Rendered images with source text

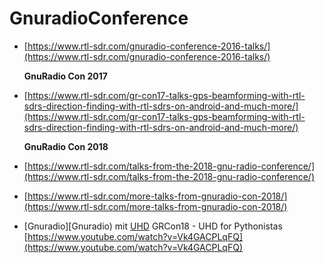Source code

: # GnuradioConference

* [https://www.rtl-sdr.com/gnuradio-conference-2016-talks/](https://www.rtl-sdr.com/gnuradio-conference-2016-talks/)

  **GnuRadio Con 2017**

* [https://www.rtl-sdr.com/gr-con17-talks-gps-beamforming-with-rtl-sdrs-direction-finding-with-rtl-sdrs-on-android-and-much-more/](https://www.rtl-sdr.com/gr-con17-talks-gps-beamforming-with-rtl-sdrs-direction-finding-with-rtl-sdrs-on-android-and-much-more/)

  **GnuRadio Con 2018**

* [https://www.rtl-sdr.com/talks-from-the-2018-gnu-radio-conference/](https://www.rtl-sdr.com/talks-from-the-2018-gnu-radio-conference/)
* [https://www.rtl-sdr.com/more-talks-from-gnuradio-con-2018/](https://www.rtl-sdr.com/more-talks-from-gnuradio-con-2018/)
* \[Gnuradio\]\[Gnuradio\) mit [UHD](UHD) GRCon18 - UHD for Pythonistas [https://www.youtube.com/watch?v=Vk4GACPLqFQ](https://www.youtube.com/watch?v=Vk4GACPLqFQ)

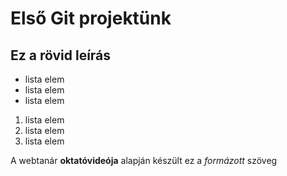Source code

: # Első Git projektünk
## Ez a rövid leírás

- lista elem
- lista elem
- lista elem

1. lista elem
2. lista elem
3. lista elem

A webtanár **oktatóvideója** alapján készült ez a *formázott* szöveg
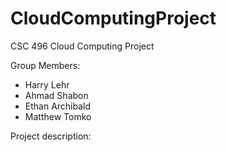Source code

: # CloudComputingProject
CSC 496 Cloud Computing Project

Group Members:
- Harry Lehr
- Ahmad Shabon
- Ethan Archibald
- Matthew Tomko

Project description:
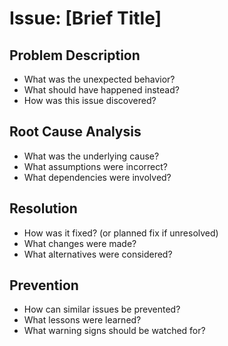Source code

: # Issue: [Brief Title]

## Problem Description
- What was the unexpected behavior?
- What should have happened instead?
- How was this issue discovered?

## Root Cause Analysis
- What was the underlying cause?
- What assumptions were incorrect?
- What dependencies were involved?

## Resolution
- How was it fixed? (or planned fix if unresolved)
- What changes were made?
- What alternatives were considered?

## Prevention
- How can similar issues be prevented?
- What lessons were learned?
- What warning signs should be watched for?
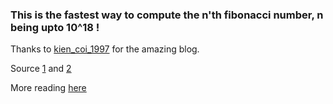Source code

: ### This is the fastest way to compute the n'th fibonacci number, n being upto 10^18 !

Thanks to [kien_coi_1997](https://codeforces.com/profile/kien_coi_1997) for the amazing blog. 

Source 
[1](https://codeforces.com/blog/entry/14385)
and 
[2](https://codeforces.com/blog/entry/14516)

More reading [here](https://en.wikipedia.org/wiki/Fibonacci_sequence#Matrix_form)
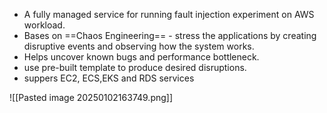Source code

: - A fully managed service for running fault injection experiment on AWS workload.
- Bases on ==Chaos Engineering== - stress the applications by creating disruptive events and observing how the system works.
- Helps uncover known bugs and performance bottleneck.
- use pre-built template to produce desired disruptions.
- suppers EC2, ECS,EKS and RDS services

![[Pasted image 20250102163749.png]]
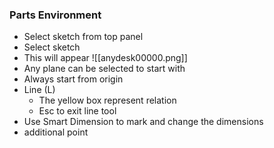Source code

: ### Parts Environment
- Select sketch from top panel
- Select sketch
- This will appear
![[anydesk00000.png]]
- Any plane can be selected to start with
- Always start from origin
- Line (L)
	- The yellow box represent relation
	- Esc to exit line tool
 - Use Smart Dimension to mark and change the dimensions 
 - additional point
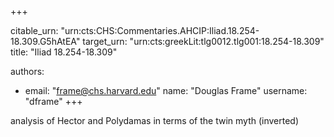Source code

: +++


citable_urn: "urn:cts:CHS:Commentaries.AHCIP:Iliad.18.254-18.309.G5hAtEA"
target_urn: "urn:cts:greekLit:tlg0012.tlg001:18.254-18.309"
title: "Iliad 18.254-18.309"

authors:
- email: "frame@chs.harvard.edu"
  name: "Douglas Frame"
  username: "dframe"
+++

<p>analysis of Hector and Polydamas in terms of the twin myth (inverted)</p>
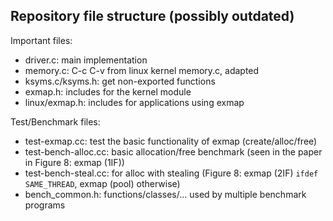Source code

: ## Repository file structure (possibly outdated)
Important files:

- driver.c: main implementation
- memory.c: C-c C-v from linux kernel memory.c, adapted
- ksyms.c/ksyms.h: get non-exported functions
- exmap.h: includes for the kernel module
- linux/exmap.h: includes for applications using exmap

Test/Benchmark files:

- test-exmap.cc: test the basic functionality of exmap (create/alloc/free)
- test-bench-alloc.cc: basic allocation/free benchmark (seen in the paper in Figure 8: exmap (1IF))
- test-bench-steal.cc: for alloc with stealing (Figure 8: exmap (2IF) `ifdef SAME_THREAD`, exmap (pool) otherwise)
- bench\_common.h: functions/classes/... used by multiple benchmark programs
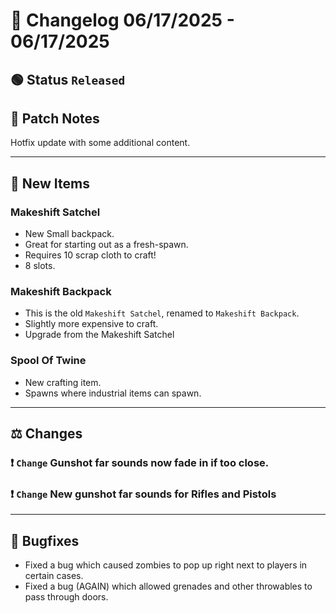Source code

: # 📑 Changelog 06/17/2025 - 06/17/2025

## 🟢 Status `Released`

## 💬 Patch Notes
Hotfix update with some additional content.
________

## 🔫 New Items

### Makeshift Satchel
- New Small backpack.
- Great for starting out as a fresh-spawn.
- Requires 10 scrap cloth to craft!
- 8 slots.

### Makeshift Backpack
- This is the old `Makeshift Satchel`, renamed to `Makeshift Backpack`.
- Slightly more expensive to craft.
- Upgrade from the Makeshift Satchel

### Spool Of Twine
- New crafting item.
- Spawns where industrial items can spawn.

________

## ⚖️ Changes

### ❗ `Change` Gunshot far sounds now fade in if too close.

### ❗ `Change` New gunshot far sounds for Rifles and Pistols

________

## 🐛 Bugfixes
- Fixed a bug which caused zombies to pop up right next to players in certain cases.
- Fixed a bug (AGAIN) which allowed grenades and other throwables to pass through doors.
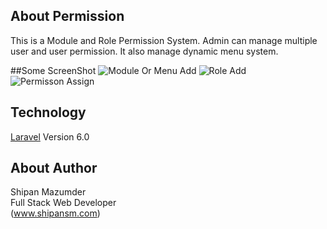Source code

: 
## About Permission

This is a Module and Role Permission System. Admin can manage multiple user and user permission. It also manage dynamic menu system.

##Some ScreenShot
    ![Module Or Menu Add](https://i.imgur.com/Bklz24F.png)
    ![Role Add](https://i.imgur.com/4RJKlZu.png)
    ![Permisson Assign](https://i.imgur.com/Ej0Tzvx.png)

## Technology
[Laravel](https://laravel.com)
Version 6.0

## About Author
Shipan Mazumder<br>
Full Stack Web Developer<br>
(www.shipansm.com)

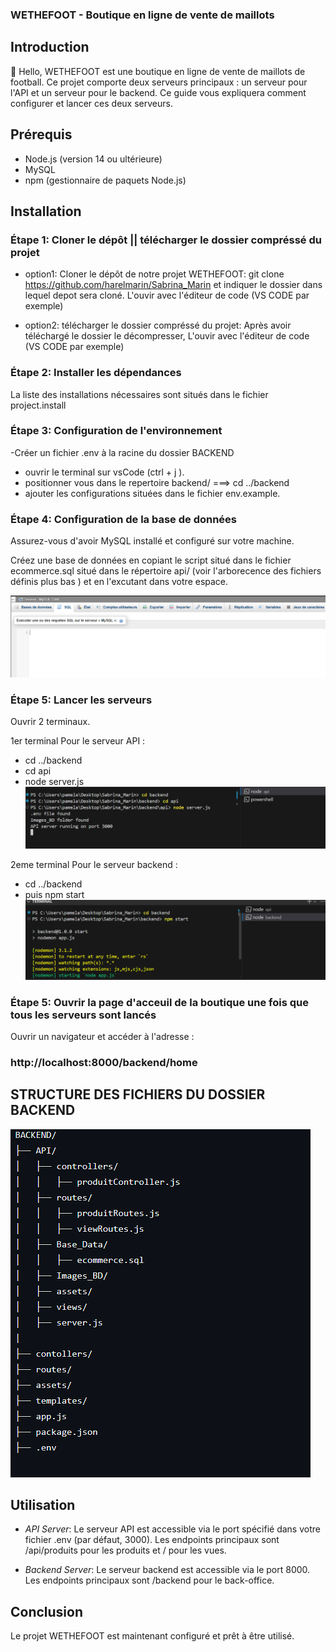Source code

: ### WETHEFOOT - Boutique en ligne de vente de maillots

## Introduction
👋 Hello,
WETHEFOOT est une boutique en ligne de vente de maillots de football. Ce projet comporte deux serveurs principaux : un serveur pour l'API et un serveur pour le backend. Ce guide vous expliquera comment configurer et lancer ces deux serveurs.

## Prérequis

- Node.js (version 14 ou ultérieure)
- MySQL
- npm (gestionnaire de paquets Node.js)

## Installation

### Étape 1: Cloner le dépôt || télécharger le dossier compréssé du projet

- option1: Cloner le dépôt de notre projet WETHEFOOT:
git clone https://github.com/harelmarin/Sabrina_Marin
et indiquer le dossier dans lequel depot sera cloné.
L'ouvir avec l'éditeur de code (VS CODE par exemple)

- option2:  télécharger le dossier compréssé du projet:
Après avoir téléchargé le dossier le décompresser, L'ouvir avec l'éditeur de code (VS CODE par exemple)

### Étape 2: Installer les dépendances
La liste des installations nécessaires sont situés dans le fichier project.install


### Étape 3: Configuration de l'environnement

-Créer un fichier .env à la racine du dossier BACKEND 

- ouvrir le terminal sur vsCode (ctrl + j ).
-  positionner vous dans le repertoire backend/ ===> cd ../backend
- ajouter les configurations situées dans le fichier env.example.

### Étape 4: Configuration de la base de données

Assurez-vous d'avoir MySQL installé et configuré sur votre machine.

Créez une base de données  en copiant le script situé dans le fichier ecommerce.sql situé dans le répertoire api/ (voir l'arborecence des fichiers définis plus bas ) et en l'excutant dans votre espace.

![alt text](image.png)
### Étape 5: Lancer les serveurs
Ouvrir 2 terminaux.

1er terminal Pour le serveur API :
- cd ../backend
- cd api
- node server.js
![alt text](image-2.png)

2eme terminal Pour le serveur backend :
- cd ../backend
- puis npm start 
![alt text](image-3.png)

### Étape 5: Ouvrir la page d'acceuil de la boutique une fois que tous les serveurs sont lancés
Ouvrir un navigateur et accéder à l'adresse : 
### http://localhost:8000/backend/home


## STRUCTURE DES FICHIERS DU DOSSIER BACKEND
![alt text](image-1.png)

## Utilisation

- *API Server*: Le serveur API est accessible via le port spécifié dans votre fichier .env (par défaut, 3000). 
Les endpoints principaux sont /api/produits pour les produits et / pour les vues.

- *Backend Server*: Le serveur backend est accessible via le port 8000. Les endpoints principaux sont /backend pour le back-office.

## Conclusion

Le projet WETHEFOOT est maintenant configuré et prêt à être utilisé.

* ACTION ITEM *
Lines with the word "Satchel" in them should be copied from the preceding records.

* SOLUTION FOR THIS PROBLEM *
### Makeshift Satchel
- This is the old `Makeshift Satchel`, renamed to `Makeshift Backpack`.
- Upgrade from the Makeshift Satchel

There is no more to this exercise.